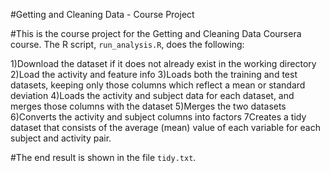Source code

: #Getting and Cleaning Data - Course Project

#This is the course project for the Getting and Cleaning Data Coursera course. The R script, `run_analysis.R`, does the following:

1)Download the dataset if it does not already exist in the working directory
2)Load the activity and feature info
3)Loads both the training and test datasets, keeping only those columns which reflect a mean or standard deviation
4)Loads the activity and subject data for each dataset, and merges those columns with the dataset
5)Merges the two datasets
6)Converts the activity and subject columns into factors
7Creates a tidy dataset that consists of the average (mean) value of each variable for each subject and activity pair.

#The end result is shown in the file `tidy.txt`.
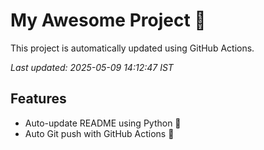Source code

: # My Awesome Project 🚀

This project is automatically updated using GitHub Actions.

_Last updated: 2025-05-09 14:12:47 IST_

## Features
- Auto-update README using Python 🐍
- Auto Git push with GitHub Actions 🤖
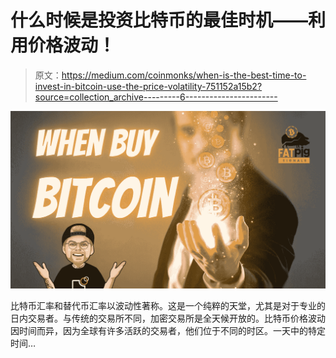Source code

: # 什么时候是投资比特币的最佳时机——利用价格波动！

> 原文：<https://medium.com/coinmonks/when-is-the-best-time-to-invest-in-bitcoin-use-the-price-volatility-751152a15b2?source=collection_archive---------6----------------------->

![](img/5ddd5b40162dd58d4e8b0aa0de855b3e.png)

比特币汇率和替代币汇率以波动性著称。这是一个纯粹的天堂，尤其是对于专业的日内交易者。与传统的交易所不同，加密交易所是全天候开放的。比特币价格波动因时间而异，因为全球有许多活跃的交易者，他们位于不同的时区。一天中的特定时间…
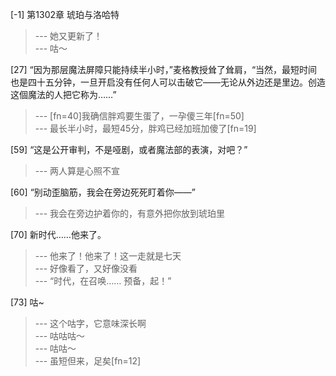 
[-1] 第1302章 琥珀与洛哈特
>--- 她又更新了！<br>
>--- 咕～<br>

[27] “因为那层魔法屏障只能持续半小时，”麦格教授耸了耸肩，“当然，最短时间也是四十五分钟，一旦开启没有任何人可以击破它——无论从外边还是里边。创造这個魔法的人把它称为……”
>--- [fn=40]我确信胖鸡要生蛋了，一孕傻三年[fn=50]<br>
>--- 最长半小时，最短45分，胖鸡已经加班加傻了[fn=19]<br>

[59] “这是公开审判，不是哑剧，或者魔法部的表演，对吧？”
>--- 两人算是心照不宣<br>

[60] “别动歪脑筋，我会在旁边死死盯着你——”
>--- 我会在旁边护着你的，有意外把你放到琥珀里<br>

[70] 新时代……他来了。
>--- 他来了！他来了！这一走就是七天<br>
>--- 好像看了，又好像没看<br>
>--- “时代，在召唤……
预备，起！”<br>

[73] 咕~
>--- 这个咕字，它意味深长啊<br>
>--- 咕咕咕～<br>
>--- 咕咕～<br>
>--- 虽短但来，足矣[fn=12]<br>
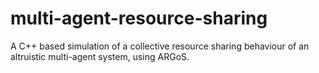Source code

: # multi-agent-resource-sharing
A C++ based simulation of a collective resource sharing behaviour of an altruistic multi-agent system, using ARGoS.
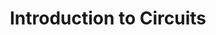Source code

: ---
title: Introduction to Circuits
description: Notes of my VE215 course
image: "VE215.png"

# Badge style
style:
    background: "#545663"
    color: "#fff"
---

---

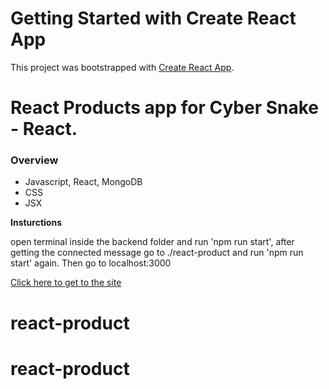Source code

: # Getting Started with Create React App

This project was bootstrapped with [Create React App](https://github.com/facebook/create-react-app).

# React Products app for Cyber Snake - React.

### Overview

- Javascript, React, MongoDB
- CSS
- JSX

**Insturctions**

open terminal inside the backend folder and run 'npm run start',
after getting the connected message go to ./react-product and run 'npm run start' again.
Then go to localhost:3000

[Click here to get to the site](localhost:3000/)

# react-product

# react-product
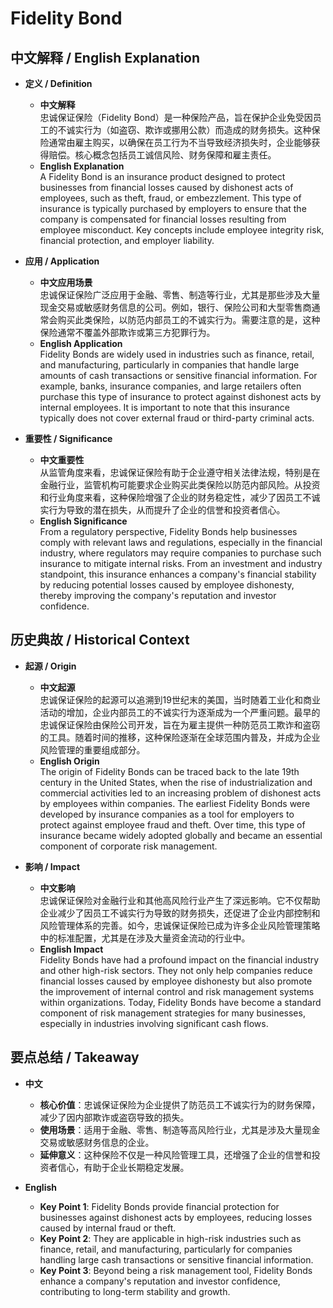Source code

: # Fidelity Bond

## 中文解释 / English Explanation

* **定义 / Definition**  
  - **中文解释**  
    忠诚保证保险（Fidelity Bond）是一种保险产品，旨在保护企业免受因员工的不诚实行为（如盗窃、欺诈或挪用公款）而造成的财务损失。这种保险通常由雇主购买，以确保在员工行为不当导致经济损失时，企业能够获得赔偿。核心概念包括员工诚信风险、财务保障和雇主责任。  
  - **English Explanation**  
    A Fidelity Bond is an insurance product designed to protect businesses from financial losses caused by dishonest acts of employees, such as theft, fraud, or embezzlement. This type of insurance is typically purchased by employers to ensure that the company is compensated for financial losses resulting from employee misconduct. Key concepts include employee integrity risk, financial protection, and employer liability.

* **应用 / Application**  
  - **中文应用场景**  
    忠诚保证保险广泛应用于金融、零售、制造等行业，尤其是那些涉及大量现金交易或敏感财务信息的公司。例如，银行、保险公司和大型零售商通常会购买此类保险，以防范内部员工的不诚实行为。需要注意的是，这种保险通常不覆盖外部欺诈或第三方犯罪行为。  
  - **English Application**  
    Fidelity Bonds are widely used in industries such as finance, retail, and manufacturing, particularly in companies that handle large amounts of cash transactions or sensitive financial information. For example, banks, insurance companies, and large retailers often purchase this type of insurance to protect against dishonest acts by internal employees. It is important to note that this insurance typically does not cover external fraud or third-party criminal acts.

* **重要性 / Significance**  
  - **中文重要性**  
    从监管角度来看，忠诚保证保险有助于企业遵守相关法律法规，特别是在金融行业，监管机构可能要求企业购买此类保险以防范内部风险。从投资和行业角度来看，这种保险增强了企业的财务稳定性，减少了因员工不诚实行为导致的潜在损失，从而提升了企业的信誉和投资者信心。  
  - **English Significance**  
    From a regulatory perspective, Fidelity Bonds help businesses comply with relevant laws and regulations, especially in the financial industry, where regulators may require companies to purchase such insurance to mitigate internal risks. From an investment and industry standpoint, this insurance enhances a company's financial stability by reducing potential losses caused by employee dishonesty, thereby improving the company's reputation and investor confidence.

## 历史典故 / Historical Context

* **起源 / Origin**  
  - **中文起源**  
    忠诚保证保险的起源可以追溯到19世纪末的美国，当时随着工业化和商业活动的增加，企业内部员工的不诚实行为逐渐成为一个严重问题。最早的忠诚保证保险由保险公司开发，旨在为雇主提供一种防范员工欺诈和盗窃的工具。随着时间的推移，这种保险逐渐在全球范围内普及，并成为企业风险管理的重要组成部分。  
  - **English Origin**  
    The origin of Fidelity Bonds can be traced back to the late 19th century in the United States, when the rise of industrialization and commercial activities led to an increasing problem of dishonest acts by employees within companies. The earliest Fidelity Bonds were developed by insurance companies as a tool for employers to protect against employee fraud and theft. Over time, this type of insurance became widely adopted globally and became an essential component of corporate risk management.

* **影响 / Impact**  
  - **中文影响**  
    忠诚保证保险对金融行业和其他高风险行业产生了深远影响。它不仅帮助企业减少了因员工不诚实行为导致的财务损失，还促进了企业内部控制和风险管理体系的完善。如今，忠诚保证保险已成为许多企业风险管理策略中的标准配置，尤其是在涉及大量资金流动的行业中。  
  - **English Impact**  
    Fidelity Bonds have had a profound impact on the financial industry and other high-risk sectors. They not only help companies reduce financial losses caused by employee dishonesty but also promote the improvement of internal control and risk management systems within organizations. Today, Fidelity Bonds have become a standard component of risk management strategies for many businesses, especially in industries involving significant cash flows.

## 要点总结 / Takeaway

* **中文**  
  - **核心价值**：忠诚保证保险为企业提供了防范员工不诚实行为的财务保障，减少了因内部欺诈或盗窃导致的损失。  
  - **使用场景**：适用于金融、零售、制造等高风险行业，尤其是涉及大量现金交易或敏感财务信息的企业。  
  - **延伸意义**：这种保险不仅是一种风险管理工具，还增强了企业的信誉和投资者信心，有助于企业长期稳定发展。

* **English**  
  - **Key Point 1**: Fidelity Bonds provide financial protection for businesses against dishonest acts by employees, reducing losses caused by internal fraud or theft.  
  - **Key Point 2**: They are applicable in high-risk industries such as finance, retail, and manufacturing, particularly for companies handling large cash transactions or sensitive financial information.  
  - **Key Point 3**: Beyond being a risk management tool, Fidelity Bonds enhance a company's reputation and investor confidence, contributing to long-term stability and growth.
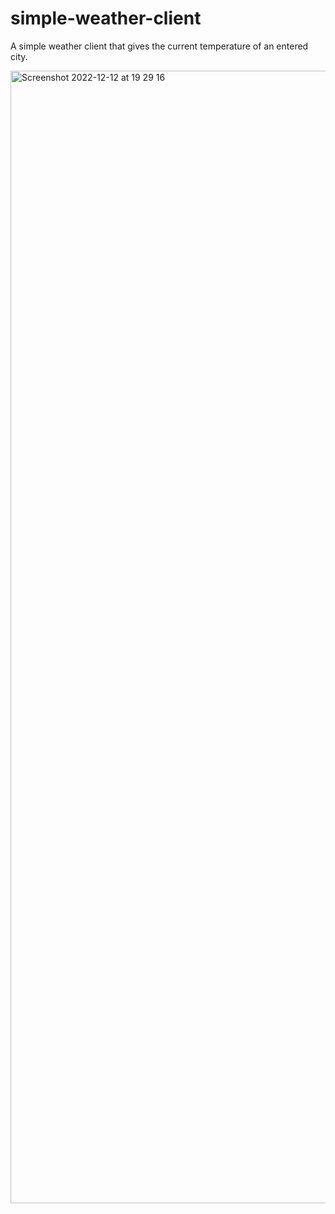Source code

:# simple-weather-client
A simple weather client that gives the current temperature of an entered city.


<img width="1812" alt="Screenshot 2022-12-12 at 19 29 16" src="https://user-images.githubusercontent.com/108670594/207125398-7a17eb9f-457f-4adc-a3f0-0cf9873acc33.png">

==

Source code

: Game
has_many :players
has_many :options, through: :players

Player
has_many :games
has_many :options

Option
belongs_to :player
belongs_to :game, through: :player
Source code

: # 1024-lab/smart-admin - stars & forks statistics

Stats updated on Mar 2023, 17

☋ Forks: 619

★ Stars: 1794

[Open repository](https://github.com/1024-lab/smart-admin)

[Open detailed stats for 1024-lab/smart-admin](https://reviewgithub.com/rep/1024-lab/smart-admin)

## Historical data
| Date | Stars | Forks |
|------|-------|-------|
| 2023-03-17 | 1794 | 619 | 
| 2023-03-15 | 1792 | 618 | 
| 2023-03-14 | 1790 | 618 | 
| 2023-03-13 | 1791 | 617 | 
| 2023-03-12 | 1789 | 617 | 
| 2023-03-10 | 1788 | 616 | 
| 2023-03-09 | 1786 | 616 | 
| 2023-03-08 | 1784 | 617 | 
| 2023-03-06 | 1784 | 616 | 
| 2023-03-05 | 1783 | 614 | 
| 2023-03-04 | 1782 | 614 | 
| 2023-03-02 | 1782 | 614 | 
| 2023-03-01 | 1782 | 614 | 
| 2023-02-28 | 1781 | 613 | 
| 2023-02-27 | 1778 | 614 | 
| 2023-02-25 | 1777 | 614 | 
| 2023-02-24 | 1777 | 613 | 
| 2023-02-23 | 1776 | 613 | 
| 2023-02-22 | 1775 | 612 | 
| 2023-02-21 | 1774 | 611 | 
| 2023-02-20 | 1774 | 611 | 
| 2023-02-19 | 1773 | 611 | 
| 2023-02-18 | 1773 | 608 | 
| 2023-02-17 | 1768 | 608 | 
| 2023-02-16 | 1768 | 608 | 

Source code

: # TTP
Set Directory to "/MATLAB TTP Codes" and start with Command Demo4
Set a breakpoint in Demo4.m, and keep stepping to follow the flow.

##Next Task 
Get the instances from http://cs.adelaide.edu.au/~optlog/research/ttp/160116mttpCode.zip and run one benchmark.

**EXERCISE BRIEF**
Look through the data above and report every line in which "Loads" appears.

**SOLUTION FOR THIS PROBLEM**
3)Loads both the training and test datasets, keeping only those columns which reflect a mean or standard deviation
4)Loads the activity and subject data for each dataset, and merges those columns with the dataset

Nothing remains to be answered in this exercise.